April 18, 2021

Charlevoix's Pigs Eatin' Ribs

Slow and low is the tempo
By Eric Cox | Feb. 20, 2021

By 2008, Charlevoix Chef Adam Kline had seen and tasted enough. The Northern Michigan food scene had stagnated, he said, into a pre-fab nightmare of canned goods and ready-made bar food.

At age 24, Schoolcraft College culinary degree in hand, Kline and his wife, Jill, bailed out. Seeking refreshment and a new point of view, the couple moved to Charleston, South Carolina., where they immersed themselves in the restaurant business there, and dedicated themselves to tasting, understanding, and learning all they could about Southern cuisine.

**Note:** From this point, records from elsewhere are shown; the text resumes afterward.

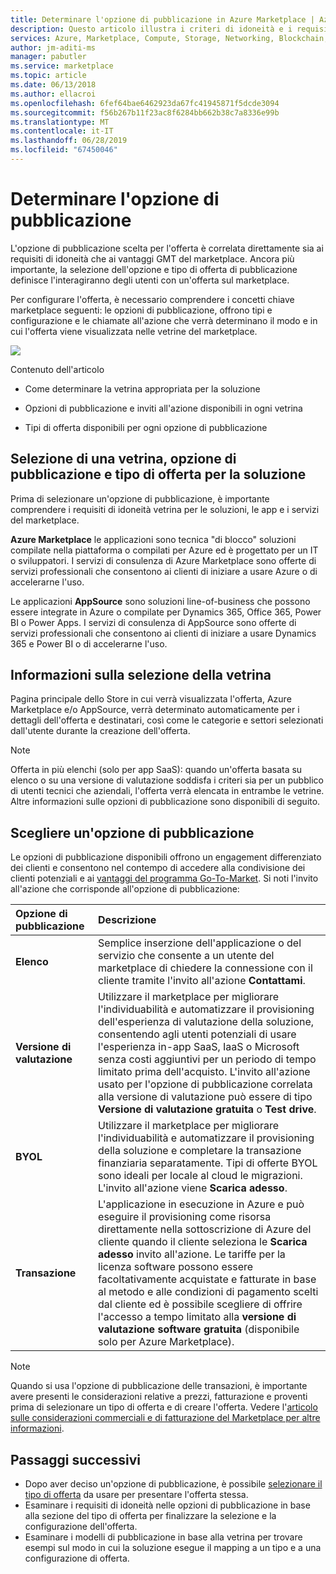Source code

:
 ```yaml
---
title: Determinare l'opzione di pubblicazione in Azure Marketplace | Azure
description: Questo articolo illustra i criteri di idoneità e i requisiti di pubblicazione per i partner che vogliono comprendere come pubblicare le app in Microsoft Azure Marketplace.
services: Azure, Marketplace, Compute, Storage, Networking, Blockchain, Security
author: jm-aditi-ms
manager: pabutler
ms.service: marketplace
ms.topic: article
ms.date: 06/13/2018
ms.author: ellacroi
ms.openlocfilehash: 6fef64bae6462923da67fc41945871f5dcde3094
ms.sourcegitcommit: f56b267b11f23ac8f6284bb662b38c7a8336e99b
ms.translationtype: MT
ms.contentlocale: it-IT
ms.lasthandoff: 06/28/2019
ms.locfileid: "67450046"
---
```

# <a name="determine-your-publishing-option"></a>Determinare l'opzione di pubblicazione
L'opzione di pubblicazione scelta per l'offerta è correlata direttamente sia ai requisiti di idoneità che ai vantaggi GMT del marketplace. Ancora più importante, la selezione dell'opzione e tipo di offerta di pubblicazione definisce l'interagiranno degli utenti con un'offerta sul marketplace.

Per configurare l'offerta, è necessario comprendere i concetti chiave marketplace seguenti: le opzioni di pubblicazione, offrono tipi e configurazione e le chiamate all'azione che verrà determinano il modo e in cui l'offerta viene visualizzata nelle vetrine del marketplace.

![](./media/marketplace-publishers-guide/storefronts_options_table.png)


Contenuto dell'articolo
<ul><li>    Come determinare la vetrina appropriata per la soluzione </ul></li>
<ul><li>    Opzioni di pubblicazione e inviti all'azione disponibili in ogni vetrina </ul></li>
<ul><li>    Tipi di offerta disponibili per ogni opzione di pubblicazione </ul></li>


## <a name="selecting-a-storefront-publishing-option-and-offer-type-for-your-solution"></a>Selezione di una vetrina, opzione di pubblicazione e tipo di offerta per la soluzione

Prima di selezionare un'opzione di pubblicazione, è importante comprendere i requisiti di idoneità vetrina per le soluzioni, le app e i servizi del marketplace.

**Azure Marketplace** le applicazioni sono tecnica "di blocco" soluzioni compilate nella piattaforma o compilati per Azure ed è progettato per un IT o sviluppatori. I servizi di consulenza di Azure Marketplace sono offerte di servizi professionali che consentono ai clienti di iniziare a usare Azure o di accelerarne l'uso.

Le applicazioni **AppSource** sono soluzioni line-of-business che possono essere integrate in Azure o compilate per Dynamics 365, Office 365, Power BI o Power Apps. I servizi di consulenza di AppSource sono offerte di servizi professionali che consentono ai clienti di iniziare a usare Dynamics 365 e Power BI o di accelerarne l'uso.


## <a name="understand-storefront-selection"></a>Informazioni sulla selezione della vetrina

Pagina principale dello Store in cui verrà visualizzata l'offerta, Azure Marketplace e/o AppSource, verrà determinato automaticamente per i dettagli dell'offerta e destinatari, così come le categorie e settori selezionati dall'utente durante la creazione dell'offerta. 

>[!Note]
>Offerta in più elenchi (solo per app SaaS): quando un'offerta basata su elenco o su una versione di valutazione soddisfa i criteri sia per un pubblico di utenti tecnici che aziendali, l'offerta verrà elencata in entrambe le vetrine. Altre informazioni sulle opzioni di pubblicazione sono disponibili di seguito.

## <a name="choose-a-publishing-option"></a>Scegliere un'opzione di pubblicazione

Le opzioni di pubblicazione disponibili offrono un engagement differenziato dei clienti e consentono nel contempo di accedere alla condivisione dei clienti potenziali e ai [vantaggi del programma Go-To-Market](https://partner.microsoft.com/reach-customers/gtm). Si noti l'invito all'azione che corrisponde all'opzione di pubblicazione:

| **Opzione di pubblicazione**    | **Descrizione**  |
| :------------------- | :-------------------|
| **Elenco** | Semplice inserzione dell'applicazione o del servizio che consente a un utente del marketplace di chiedere la connessione con il cliente tramite l'invito all'azione **Contattami**. |
| **Versione di valutazione** | Utilizzare il marketplace per migliorare l'individuabilità e automatizzare il provisioning dell'esperienza di valutazione della soluzione, consentendo agli utenti potenziali di usare l'esperienza in-app SaaS, IaaS o Microsoft senza costi aggiuntivi per un periodo di tempo limitato prima dell'acquisto. L'invito all'azione usato per l'opzione di pubblicazione correlata alla versione di valutazione può essere di tipo **Versione di valutazione gratuita** o **Test drive**. |
|**BYOL**  |Utilizzare il marketplace per migliorare l'individuabilità e automatizzare il provisioning della soluzione e completare la transazione finanziaria separatamente. Tipi di offerte BYOL sono ideali per locale al cloud le migrazioni. L'invito all'azione viene **Scarica adesso**.
| **Transazione** | L'applicazione in esecuzione in Azure e può eseguire il provisioning come risorsa direttamente nella sottoscrizione di Azure del cliente quando il cliente seleziona le **Scarica adesso** invito all'azione. Le tariffe per la licenza software possono essere facoltativamente acquistate e fatturate in base al metodo e alle condizioni di pagamento scelti dal cliente ed è possibile scegliere di offrire l'accesso a tempo limitato alla **versione di valutazione software gratuita** (disponibile solo per Azure Marketplace). |

>[!Note]
>Quando si usa l'opzione di pubblicazione delle transazioni, è importante avere presenti le considerazioni relative a prezzi, fatturazione e proventi prima di selezionare un tipo di offerta e di creare l'offerta. Vedere l'[articolo sulle considerazioni commerciali e di fatturazione del Marketplace per altre informazioni](./marketplace-commercial-transaction-capabilities-and-considerations.md).

## <a name="next-steps"></a>Passaggi successivi

*   Dopo aver deciso un'opzione di pubblicazione, è possibile [selezionare il tipo di offerta](./publisher-guide-by-offer-type.md) da usare per presentare l'offerta stessa.
*   Esaminare i requisiti di idoneità nelle opzioni di pubblicazione in base alla sezione del tipo di offerta per finalizzare la selezione e la configurazione dell'offerta.
*   Esaminare i modelli di pubblicazione in base alla vetrina per trovare esempi sul modo in cui la soluzione esegue il mapping a un tipo e a una configurazione di offerta.



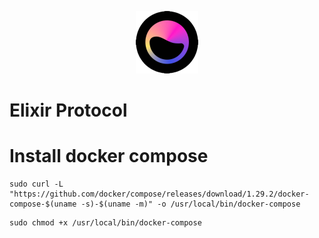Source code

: 
<p align="center">
  <img height="100" height="auto" src="elixir.png">
</p>

# Elixir Protocol
###

# Install docker compose
```
sudo curl -L "https://github.com/docker/compose/releases/download/1.29.2/docker-compose-$(uname -s)-$(uname -m)" -o /usr/local/bin/docker-compose
```
```
sudo chmod +x /usr/local/bin/docker-compose
```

In 2012, they moved back to their hometown, Charlevoix, richer in experience and reinvigorated by the Southern culinary traditions in which they’d participated. Upon arrival, they launched one of Northern Michigan’s first food trucks: Pigs Eatin’ Ribs, a moniker Kline had used in Charleston-area barbecue competitions, which he’d competed in for fun.

Though it’s caught on considerably since then, barbecue wasn’t yet a major part of northern Michigan's culinary scene in 2012. There were a few solid barbeque joints throughout the region, but Kline set out give barbeque its due in a big way: Rather than sit still and slowly build a loyal following as word of mouth traveled, he decided to travel, bringing his barbeque to the people. He purchased a smoker from a friend, and the couple hauled it behind their food truck, a converted short school bus.

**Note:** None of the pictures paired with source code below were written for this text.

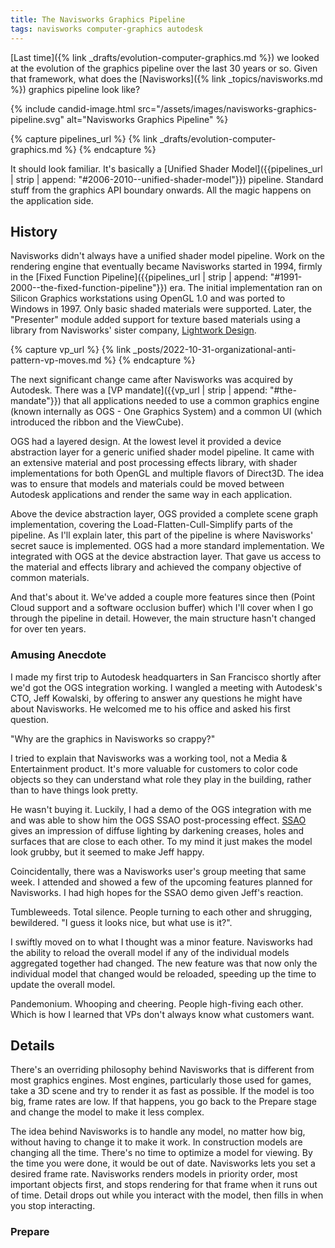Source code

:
 ```yaml
---
title: The Navisworks Graphics Pipeline
tags: navisworks computer-graphics autodesk
---
```


[Last time]({% link _drafts/evolution-computer-graphics.md %}) we looked at the evolution of the graphics pipeline over the last 30 years or so. Given that framework, what does the [Navisworks]({% link _topics/navisworks.md %}) graphics pipeline look like?

{% include candid-image.html src="/assets/images/navisworks-graphics-pipeline.svg" alt="Navisworks Graphics Pipeline" %}

{% capture pipelines_url %}
{% link _drafts/evolution-computer-graphics.md  %}
{% endcapture %}

It should look familiar. It's basically a [Unified Shader Model]({{pipelines_url | strip | append: "#2006-2010--unified-shader-model"}}) pipeline. Standard stuff from the graphics API boundary onwards. All the magic happens on the application side.

## History

Navisworks didn't always have a unified shader model pipeline. Work on the rendering engine that eventually became Navisworks started in 1994, firmly in the [Fixed Function Pipeline]({{pipelines_url | strip | append: "#1991-2000--the-fixed-function-pipeline"}}) era. The initial implementation ran on Silicon Graphics workstations using OpenGL 1.0 and was ported to Windows in 1997. Only basic shaded materials were supported. Later, the "Presenter" module added support for texture based materials using a library from Navisworks' sister company, [Lightwork Design](https://en.wikipedia.org/wiki/Lightwork_Design_Ltd.). 

{% capture vp_url %}
{% link _posts/2022-10-31-organizational-anti-pattern-vp-moves.md %}
{% endcapture %}

The next significant change came after Navisworks was acquired by Autodesk. There was a [VP mandate]({{vp_url | strip | append: "#the-mandate"}}) that all applications needed to use a common graphics engine (known internally as OGS - One Graphics System) and a common UI (which introduced the ribbon and the ViewCube).

OGS had a layered design. At the lowest level it provided a device abstraction layer for a generic unified shader model pipeline. It came with an extensive material and post processing effects library, with shader implementations for both OpenGL and multiple flavors of Direct3D. The idea was to ensure that models and materials could be moved between Autodesk applications and render the same way in each application. 

Above the device abstraction layer, OGS provided a complete scene graph implementation, covering the Load-Flatten-Cull-Simplify parts of the pipeline. As I'll explain later, this part of the pipeline is where Navisworks' secret sauce is implemented. OGS had a more standard implementation. We integrated with OGS at the device abstraction layer. That gave us access to the material and effects library and achieved the company objective of common materials. 

And that's about it. We've added a couple more features since then (Point Cloud support and a software occlusion buffer) which I'll cover when I go through the pipeline in detail. However, the main structure hasn't changed for over ten years.

### Amusing Anecdote

I made my first trip to Autodesk headquarters in San Francisco shortly after we'd got the OGS integration working. I wangled a meeting with Autodesk's CTO, Jeff Kowalski, by offering to answer any questions he might have about Navisworks. He welcomed me to his office and asked his first question.

"Why are the graphics in Navisworks so crappy?"

I tried to explain that Navisworks was a working tool, not a Media & Entertainment product. It's more valuable for customers to color code objects so they can understand what role they play in the building, rather than to have things look pretty. 

He wasn't buying it. Luckily, I had a demo of the OGS integration with me and was able to show him the OGS SSAO post-processing effect. [SSAO](https://en.wikipedia.org/wiki/Screen_space_ambient_occlusion) gives an impression of diffuse lighting by darkening creases, holes and surfaces that are close to each other. To my mind it just makes the model look grubby, but it seemed to make Jeff happy.

Coincidentally, there was a Navisworks user's group meeting that same week. I attended and showed a few of the upcoming features planned for Navisworks. I had high hopes for the SSAO demo given Jeff's reaction. 

Tumbleweeds. Total silence. People turning to each other and shrugging, bewildered. "I guess it looks nice, but what use is it?".

I swiftly moved on to what I thought was a minor feature. Navisworks had the ability to reload the overall model if any of the individual models aggregated together had changed. The new feature was that now only the individual model that changed would be reloaded, speeding up the time to update the overall model. 

Pandemonium. Whooping and cheering. People high-fiving each other. Which is how I learned that VPs don't always know what customers want.

## Details

There's an overriding philosophy behind  Navisworks that is different from most graphics engines. Most engines, particularly those used for games, take a 3D scene and try to render it as fast as possible. If the model is too big, frame rates are low. If that happens, you go back to the Prepare stage and change the model to make it less complex. 

The idea behind Navisworks is to handle any model, no matter how big, without having to change it to make it work. In construction models are changing all the time. There's no time to optimize a model for viewing. By the time you were done, it would be out of date. Navisworks lets you set a desired frame rate. Navisworks renders models in priority order, most important objects first, and stops rendering for that frame when it runs out of time. Detail drops out while you interact with the model, then fills in when you stop interacting.

### Prepare
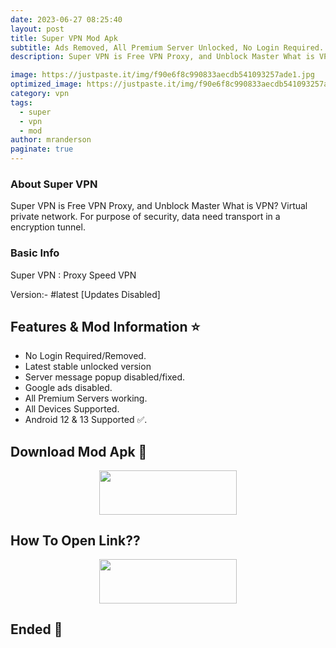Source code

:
 ```yaml
---
date: 2023-06-27 08:25:40
layout: post
title: Super VPN Mod Apk
subtitle: Ads Removed, All Premium Server Unlocked, No Login Required.
description: Super VPN is Free VPN Proxy, and Unblock Master What is VPN? Virtual private network. For purpose of security, data need transport in a encryption tunnel.

image: https://justpaste.it/img/f90e6f8c990833aecdb541093257ade1.jpg
optimized_image: https://justpaste.it/img/f90e6f8c990833aecdb541093257ade1.jpg
category: vpn
tags:
  - super
  - vpn
  - mod
author: mranderson
paginate: true
---
```


### About Super VPN 
Super VPN is Free VPN Proxy, and Unblock Master What is VPN? Virtual private network. For purpose of security, data need transport in a encryption tunnel.

### Basic Info
Super VPN : Proxy Speed VPN

Version:- #latest [Updates Disabled]

<!--page-->

## Features & Mod Information ⭐

- No Login Required/Removed.
- Latest stable unlocked version
- Server message popup disabled/fixed.
- Google ads disabled.
- All Premium Servers working. 
- All Devices Supported.
- Android 12 & 13 Supported ✅.

## Download Mod Apk 📩

<p align="center"><a href="
https://9qr.de/45gSMx"><img src="https://img.shields.io/badge/Download-Now-black?&style=for-the-badge&logo=download" width="220" height="70.45"></a></p>


## How To Open Link??

<p align="center"><a href="https://t.me/HowToRedirect/5"><img src="https://img.shields.io/badge/HowToOpen-Link-black?&style=for-the-badge&logo=telegram" width="220" height="70.45"></a></p>

## Ended 👀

As he'd predicted, Kline’s pulled pork, brisket and clever, tasty appetizers and sides caught on, quickly developing a loyal following. Maintaining their dedication to minimizing investment on overhead alongside efforts to maximize exposure, the Klines initial expansion was to a 500-square-foot shed-style takeout spot, wisely perched alongside the heavily trafficked U.S. 31, just outside downtown Charlevoix. They did not retire the food truck.

Yet again, Pigs Eatin’ Ribs’ popularity grew. So much so that today the restaurant has a full-blown, 3,000-square-foot restaurant (1418 Bridge St., U.S. 31) just down the road from smaller, original location. Moreover, its food truck operation has grown  — much like the Kline family’s kid count — from one to three, serving a burgeoning catering operation.

A Southern-smoked Cinderella story? Not exactly. Pigs Eatin’ Ribs might not have ever come to be had an injury not sidelined Adam Kline’s dreams of playing college football. Burly and broad-shouldered with giant hands, he’s clearly built for the sport. But when the injury forestalled his plans, he turned to a secondary love — cooking.

“I always spent time in the kitchen at my grandma’s house and always was really interested in that,” the soft-spoken Kline told Northern Express. “So I started to pursue culinary and working in kitchens.”

That, he said, is where he earned his second degree: “In the school of hard knocks ... the kitchens of the American restaurant industry.”

Both "diplomas" have obviously had an impact. One taste of Pigs Eatin’ Ribs’ Chopped Brisket Sandwich ($10) confirms that. Not only does this large sandwich satisfy but it’s also reasonably priced, relatively speaking. Resort areas are notorious habitats for “gourmet” sandwiches that are sometimes overpriced.

This one is not.

Ultra-tender chunks of mouth-watering Australian Wagyu beef tumble from the perfectly toasted bun. Carmelized onions and smoked Gouda cheese team up with Kline’s own tangy-sweet Mustard BBQ sauce — a stowaway recipe he brought with him from his days in the South.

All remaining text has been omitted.